The Plaintiff bought the house in 2004. On the insurance application, the homeowner wrote the house had eight rooms and one occupant when in fact the house had more than eight rooms and had three tenants. The policy was soon cancelled for an unrelated reason. In 2005, after replacing the roof of the house, the homeowner applied for property insurance again. The application stated the house was 1,600 square feet when the house was in fact 3,000 square feet. Further, the application stated there was only one family unit or apartment on the property.
The new policy provided that a dwelling was “a one-, two-, three- or four-family building structure which is used principally as a private residence and located at the address stated on the Policy Declarations,” and that “Building structure” was a structure with walls and a roof.
In 2009, a fire destroyed the house. In response, the homeowner filed a claim on his insurance. It was soon discovered the house had been split into six “studio units” rented to six individuals. Each “studio unit” had a lockable door, a microwave, a table, chair, and refrigerator. The tenants shared bathrooms. Allstate paid the homeowner $13,800 for loss of rents. Upon further inspection, it was discovered the house was much larger than stated in the application. Total damages were estimated at $371,000 although the policy limit was $133,121 for the dwelling and $13,312 for other structures.
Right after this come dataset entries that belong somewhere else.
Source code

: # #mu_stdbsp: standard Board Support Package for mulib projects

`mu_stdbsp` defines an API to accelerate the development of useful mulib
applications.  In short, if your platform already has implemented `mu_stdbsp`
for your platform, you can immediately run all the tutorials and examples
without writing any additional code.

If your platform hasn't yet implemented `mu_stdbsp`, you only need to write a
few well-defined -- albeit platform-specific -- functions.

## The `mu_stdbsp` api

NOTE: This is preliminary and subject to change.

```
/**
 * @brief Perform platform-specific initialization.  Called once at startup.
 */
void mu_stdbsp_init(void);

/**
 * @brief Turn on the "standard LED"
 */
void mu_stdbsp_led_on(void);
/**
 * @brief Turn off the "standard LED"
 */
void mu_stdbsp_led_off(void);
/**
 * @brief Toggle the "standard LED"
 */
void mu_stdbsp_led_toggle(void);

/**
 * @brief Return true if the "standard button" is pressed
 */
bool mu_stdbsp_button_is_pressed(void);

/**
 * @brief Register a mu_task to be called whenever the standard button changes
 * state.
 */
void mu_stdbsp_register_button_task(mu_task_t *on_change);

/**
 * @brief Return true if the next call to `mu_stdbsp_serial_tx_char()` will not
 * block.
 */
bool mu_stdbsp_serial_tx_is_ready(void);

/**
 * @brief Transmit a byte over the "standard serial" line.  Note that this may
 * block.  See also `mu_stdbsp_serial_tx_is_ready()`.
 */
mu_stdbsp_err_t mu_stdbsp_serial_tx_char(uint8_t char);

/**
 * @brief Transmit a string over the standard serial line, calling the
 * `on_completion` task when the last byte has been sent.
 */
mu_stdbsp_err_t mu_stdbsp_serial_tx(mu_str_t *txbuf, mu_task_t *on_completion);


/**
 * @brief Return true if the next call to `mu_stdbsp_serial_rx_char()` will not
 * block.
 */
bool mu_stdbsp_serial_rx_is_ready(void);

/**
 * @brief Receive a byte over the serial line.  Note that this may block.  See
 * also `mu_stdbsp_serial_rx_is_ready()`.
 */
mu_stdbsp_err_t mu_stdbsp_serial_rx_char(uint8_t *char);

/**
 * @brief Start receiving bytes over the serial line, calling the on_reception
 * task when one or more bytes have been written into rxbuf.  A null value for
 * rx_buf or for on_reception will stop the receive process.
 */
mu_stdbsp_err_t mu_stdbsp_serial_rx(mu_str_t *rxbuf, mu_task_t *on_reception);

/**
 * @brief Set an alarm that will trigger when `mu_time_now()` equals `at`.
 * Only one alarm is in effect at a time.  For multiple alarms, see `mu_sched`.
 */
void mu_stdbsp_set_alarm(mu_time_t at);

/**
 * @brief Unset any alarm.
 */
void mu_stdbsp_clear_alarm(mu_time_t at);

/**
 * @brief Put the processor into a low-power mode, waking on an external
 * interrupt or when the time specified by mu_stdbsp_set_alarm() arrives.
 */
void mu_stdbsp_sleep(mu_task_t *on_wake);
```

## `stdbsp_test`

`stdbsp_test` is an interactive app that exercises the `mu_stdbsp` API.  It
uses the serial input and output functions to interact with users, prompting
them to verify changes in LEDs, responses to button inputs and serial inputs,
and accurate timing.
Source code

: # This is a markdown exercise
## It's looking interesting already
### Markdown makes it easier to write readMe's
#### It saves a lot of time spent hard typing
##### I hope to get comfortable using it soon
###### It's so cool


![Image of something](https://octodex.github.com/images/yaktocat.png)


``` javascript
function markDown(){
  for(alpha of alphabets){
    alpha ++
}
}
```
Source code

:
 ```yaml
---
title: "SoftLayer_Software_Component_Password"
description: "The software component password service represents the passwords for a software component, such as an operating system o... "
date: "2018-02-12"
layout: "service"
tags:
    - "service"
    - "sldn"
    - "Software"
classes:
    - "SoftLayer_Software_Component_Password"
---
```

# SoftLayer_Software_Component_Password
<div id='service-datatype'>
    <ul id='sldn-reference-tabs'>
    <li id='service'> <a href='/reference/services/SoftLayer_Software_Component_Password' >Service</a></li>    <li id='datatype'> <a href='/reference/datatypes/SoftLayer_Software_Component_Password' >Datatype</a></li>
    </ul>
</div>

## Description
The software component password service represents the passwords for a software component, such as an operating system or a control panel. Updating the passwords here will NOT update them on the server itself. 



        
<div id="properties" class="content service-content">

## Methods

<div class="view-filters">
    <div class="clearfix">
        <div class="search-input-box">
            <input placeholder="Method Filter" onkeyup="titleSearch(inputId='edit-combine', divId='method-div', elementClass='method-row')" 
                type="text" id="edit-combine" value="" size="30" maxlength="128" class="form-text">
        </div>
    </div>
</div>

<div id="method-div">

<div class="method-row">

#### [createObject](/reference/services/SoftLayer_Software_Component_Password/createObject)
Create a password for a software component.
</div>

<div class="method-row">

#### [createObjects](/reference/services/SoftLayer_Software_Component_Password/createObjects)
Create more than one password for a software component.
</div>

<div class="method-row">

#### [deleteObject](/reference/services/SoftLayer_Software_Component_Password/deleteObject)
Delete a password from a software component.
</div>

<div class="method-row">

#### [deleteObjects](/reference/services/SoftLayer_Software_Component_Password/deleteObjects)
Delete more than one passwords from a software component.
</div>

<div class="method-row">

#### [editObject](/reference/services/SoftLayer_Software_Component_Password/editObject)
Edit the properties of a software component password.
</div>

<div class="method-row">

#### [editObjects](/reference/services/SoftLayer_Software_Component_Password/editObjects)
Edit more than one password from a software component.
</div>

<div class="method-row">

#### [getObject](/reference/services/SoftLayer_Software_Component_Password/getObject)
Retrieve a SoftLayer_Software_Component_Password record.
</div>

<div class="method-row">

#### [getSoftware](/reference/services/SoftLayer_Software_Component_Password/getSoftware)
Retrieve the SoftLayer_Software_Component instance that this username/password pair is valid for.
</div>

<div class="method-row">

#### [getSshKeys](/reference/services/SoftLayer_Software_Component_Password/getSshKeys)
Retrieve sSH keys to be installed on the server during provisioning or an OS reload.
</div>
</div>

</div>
In response, Allstate rescinded the insurance policy and declared it void refunding the premiums to the homeowner. The homeowner filed a lawsuit alleging Allstate breached the landlord’s policy. At trial, the homeowner lost because the Court found that he made material misrepresentations or concealed material facts on his insurance application.
On appeal, the Court agreed that the homeowner made material misrepresentations by not stating the correct size of the house and the number of “family units” residing in the house. Further, the Court found that the homeowner’s landlord policy did not cover the loss. The definition of a dwelling was limited to a one, two, three, or four family structure. Here, the homeowner had rented the home to six separate “family units.” Although the individual units shared a bathrooms and a kitchen, the Court found that they were separate living units and thus beyond the scope of the homeowner’s insurance policy.
Although this case cannot be cited, it provides some guidance to landlords who rent rooms or beds in a house. An insurance policy will generally be void if the homeowner makes material misrepresentations or conceals material facts on the insurance application. Here, the homeowner should have had an insurance policy that would have covered having six individual units and should have been upfront about the size of the structure and the manner in which the landlord was renting rooms in the house. This situation could arise in a sober living home, a house for college students, or other house where the landlord rents rooms with individual leases to each resident (as opposed to one lease for an entire house).